Manchester City musi radzić sobie na razie bez kontuzjowanego Argentyńczyka Sergio Aguero, najskuteczniejszego strzelca klubu w ostatnich latach. We wtorek godnie zastąpił go Brazylijczyk Gabriel Jesus, który uzyskał gole w 24. i 50. minucie. Na 3:0 efektownym, mocnym strzałem podwyższył Hiszpan Rodri Hernandez (68.), a czwartą bramkę uzyskał Algierczyk Riyad Mahrez (87.).
Gospodarzy stać było tylko na jedno trafienie w końcówce spotkania. Jego autorem był Irlandczyk Robbie Brady (89.).
To dopiero druga wygrana "The Citizens" w ostatnich sześciu meczach, wliczając spotkania Ligi Mistrzów. Podopieczni hiszpańskiego szkoleniowca Josepa Guardioli mają w Premier League 32 punkty i dzięki lepszemu bilansowi bramek wyprzedzili drugą przed tą kolejką ekipę Leicester City. "Lisy" mogą jednak odzyskać pozycję wicelidera w środę, kiedy zagrają przed własną publicznością z ostatnim w tabeli Watfordem. Będzie to pierwszy mecz gości po zwolnieniu trenera Quique Sancheza Floresa.

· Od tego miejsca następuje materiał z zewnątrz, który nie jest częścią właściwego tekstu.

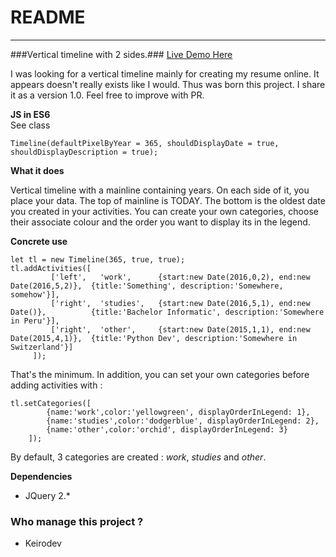 # README #

------------
###Vertical timeline with 2 sides.###
[Live Demo Here](https://keirodev.github.io/timeline-vertical-2-sides/demo/timeline.html)

I was looking for a vertical timeline mainly for creating my resume online. It appears doesn't really exists like I would. Thus was born this project.
I share it as a version 1.0. Feel free to improve with PR.

**JS in ES6**  
See class 
```
Timeline(defaultPixelByYear = 365, shouldDisplayDate = true, shouldDisplayDescription = true);
```

**What it does**

Vertical timeline with a mainline containing years. On each side of it, you place your data.
The top of mainline is TODAY. The bottom is the oldest date you created in your activities.
You can create your own categories, choose their associate colour and the order you want to display its in the legend.

**Concrete use**
```
let tl = new Timeline(365, true, true);
tl.addActivities([
         ['left',   'work',      {start:new Date(2016,0,2), end:new Date(2016,5,2)},  {title:'Something', description:'Somewhere, somehow'}],
         ['right',  'studies',   {start:new Date(2016,5,1), end:new Date()},          {title:'Bachelor Informatic', description:'Somewhere in Peru'}],
         ['right',  'other',     {start:new Date(2015,1,1), end:new Date(2015,4,1)},  {title:'Python Dev', description:'Somewhere in Switzerland'}]
     ]);
```

That's the minimum.
In addition, you can set your own categories before adding activities with :
```
tl.setCategories([
        {name:'work',color:'yellowgreen', displayOrderInLegend: 1},
        {name:'studies',color:'dodgerblue', displayOrderInLegend: 2},
        {name:'other',color:'orchid', displayOrderInLegend: 3}
    ]);
```

By default, 3 categories are created : *work*, *studies* and *other*.

**Dependencies**
- JQuery 2.*

### Who manage this project ? ###
* Keirodev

Również w środę swoje spotkanie rozegra lider - mający 40 punktów Liverpool. "The Reds" zmierzą się u siebie w derbach z Evertonem.
Tego dnia do ciekawego pojedynku dojdzie w Manchesterze - piłkarze United podejmą Tottenham Hotspur. Trenerem gości jest Portugalczyk Jose Mourinho, który jeszcze rok temu prowadził "Czerwone Diabły".